Posted on May 17, 2012 8:55:04 AM PDT
Julia Walker says:
good review, and i love the title quote~

Posted on May 23, 2012 10:50:24 PM PDT
avdrdr says:
S. McGee, thank you for your fine review. I was put off by Mantel's frequent use of "he" in place of Cromwell in "Wolf Hall: A Novel" and chose not to finish the book (probably my loss). Many reviewers feel that this book is better than the first in the series. I would like to read it but wonder if it truly stands on its own. What do you think? I should also mention that I know very little about the Tudor era and feel that this may keep me from enjoying and/or understanding this novel.

In reply to an earlier post on May 25, 2012 11:28:50 PM PDT
S. McGee says:
I think you can read this novel on its own, but I wouldn't advise doing so unless you knew a reasonable amount about the period -- too many of the details that give the novel its savor will end up being lost on you, particularly when Cromwell confronts the men who are accused of adultery with Anne Boleyn. It helps to understand how Cromwell came to power, and make sense of how he views himself within the world he inhabits. His experiences are utterly different from those of other courtiers, which makes him useful to Henry but also earns him enemies. I'd try Wolf Hall again, and just think of "he" as if it were "I" -- maybe that mental trick will help you get past Mantel's stylistic choice until you are caught up in the narrative? I did like this even better than Wolf Hall, although that may be because it's so much more concentrated in time and focus, so the drama and tension builds from very early on. If you're interested, you could hop over to, and the 75-book challenge group, where there will be a "tutored read" for a member, who will be reading Wolf Hall and wants help understanding exactly what you are worried about, the Tudor era in which it's set. You may find it interesting to follow along?
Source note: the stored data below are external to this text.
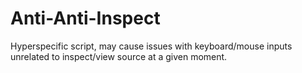 # Anti-Anti-Inspect
Hyperspecific script, may cause issues with keyboard/mouse inputs unrelated to inspect/view source at a given moment.
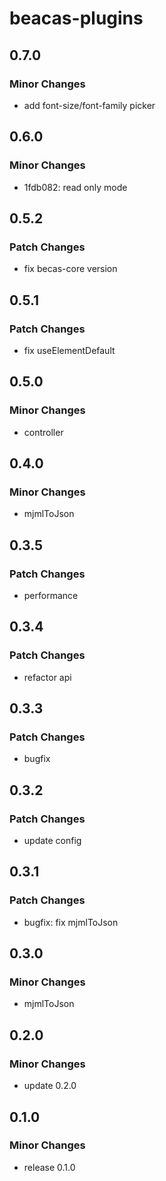 # beacas-plugins

## 0.7.0

### Minor Changes

- add font-size/font-family picker

## 0.6.0

### Minor Changes

- 1fdb082: read only mode

## 0.5.2

### Patch Changes

- fix becas-core version

## 0.5.1

### Patch Changes

- fix useElementDefault

## 0.5.0

### Minor Changes

- controller

## 0.4.0

### Minor Changes

- mjmlToJson

## 0.3.5

### Patch Changes

- performance

## 0.3.4

### Patch Changes

- refactor api

## 0.3.3

### Patch Changes

- bugfix

## 0.3.2

### Patch Changes

- update config

## 0.3.1

### Patch Changes

- bugfix: fix mjmlToJson

## 0.3.0

### Minor Changes

- mjmlToJson

## 0.2.0

### Minor Changes

- update 0.2.0

## 0.1.0

### Minor Changes

- release 0.1.0
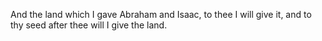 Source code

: And the land which I gave Abraham and Isaac, to thee I will give it, and to thy seed after thee will I give the land.
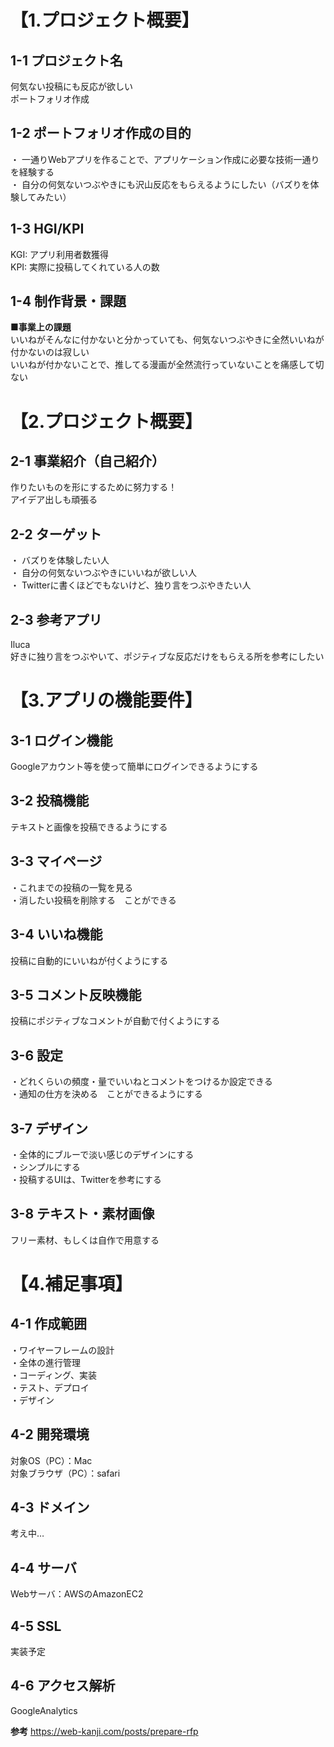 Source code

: # 【1.プロジェクト概要】
## 1-1 プロジェクト名
何気ない投稿にも反応が欲しい  
ポートフォリオ作成

## 1-2 ポートフォリオ作成の目的
・ 一通りWebアプリを作ることで、アプリケーション作成に必要な技術一通りを経験する  
・ 自分の何気ないつぶやきにも沢山反応をもらえるようにしたい（バズりを体験してみたい）

## 1-3 HGI/KPI
KGI: アプリ利用者数獲得  
KPI: 実際に投稿してくれている人の数

## 1-4 制作背景・課題
**■事業上の課題**  
いいねがそんなに付かないと分かっていても、何気ないつぶやきに全然いいねが付かないのは寂しい  
いいねが付かないことで、推してる漫画が全然流行っていないことを痛感して切ない


# 【2.プロジェクト概要】
## 2-1 事業紹介（自己紹介）
作りたいものを形にするために努力する！  
アイデア出しも頑張る

## 2-2 ターゲット
・ バズりを体験したい人  
・ 自分の何気ないつぶやきにいいねが欲しい人  
・ Twitterに書くほどでもないけど、独り言をつぶやきたい人

## 2-3 参考アプリ
Iluca  
好きに独り言をつぶやいて、ポジティブな反応だけをもらえる所を参考にしたい


# 【3.アプリの機能要件】
## 3-1 ログイン機能
Googleアカウント等を使って簡単にログインできるようにする

## 3-2 投稿機能
テキストと画像を投稿できるようにする

## 3-3 マイページ
・これまでの投稿の一覧を見る  
・消したい投稿を削除する　ことができる

## 3-4 いいね機能
投稿に自動的にいいねが付くようにする

## 3-5 コメント反映機能
投稿にポジティブなコメントが自動で付くようにする

## 3-6 設定
・どれくらいの頻度・量でいいねとコメントをつけるか設定できる  
・通知の仕方を決める　ことができるようにする

## 3-7 デザイン
・全体的にブルーで淡い感じのデザインにする  
・シンプルにする  
・投稿するUIは、Twitterを参考にする

## 3-8 テキスト・素材画像
フリー素材、もしくは自作で用意する


# 【4.補足事項】
## 4-1 作成範囲
・ワイヤーフレームの設計  
・全体の進行管理  
・コーディング、実装  
・テスト、デプロイ  
・デザイン

## 4-2 開発環境
対象OS（PC）：Mac  
対象ブラウザ（PC）：safari

## 4-3 ドメイン
考え中…

## 4-4 サーバ
Webサーバ：AWSのAmazonEC2

## 4-5 SSL
実装予定

## 4-6 アクセス解析
GoogleAnalytics


**参考**
https://web-kanji.com/posts/prepare-rfp
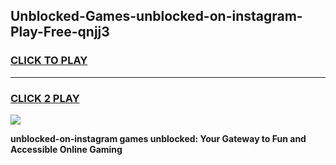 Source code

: 
## Unblocked-Games-unblocked-on-instagram-Play-Free-qnjj3
<h3>
<a href="https://premium76.site?title=unblocked-on-instagram&ref=18A1">CLICK TO PLAY</a></h3>
<hr>

<h3>
<a href="https://premium76.site?title=unblocked-on-instagram&ref=18A1">CLICK 2 PLAY</a>
  
</h3>

<a href="https://premium76.site?title=unblocked-on-instagram&ref=18A1"><img src="https://clearcache.store/games.png"></a>


**unblocked-on-instagram games unblocked: Your Gateway to Fun and Accessible Online Gaming**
In reply to an earlier post on May 26, 2012 1:26:51 PM PDT
avdrdr says:
Thank you for your kind and generous response to my post. Thanks to you, I've joined (which looks absolutely wonderful!). I've discovered the "Smiley69/Chatterbox" tutored read you mentioned; however, I've yet to figure out how to join it and link it to my homepage. I've joined the "75 Books Challenge for 2012" but would appreciate some assistance on how to join the tutored read. Thanks again for responding to my post. Happy reading!

Posted on Jan 9, 2013 12:09:49 PM PST
Knut L. Seip says:
I also noticed the "Mr. Secretary Cromwell: "sleek, plump and densely inaccessible", but I guess I was more annoyed by the inaccessibility than most readers. The book is a novel (so it says), that should give more freedom to be creative. So, maybe I should conclude, it is not a novel, it is a brilliantly written psychoanalytic study (without notes).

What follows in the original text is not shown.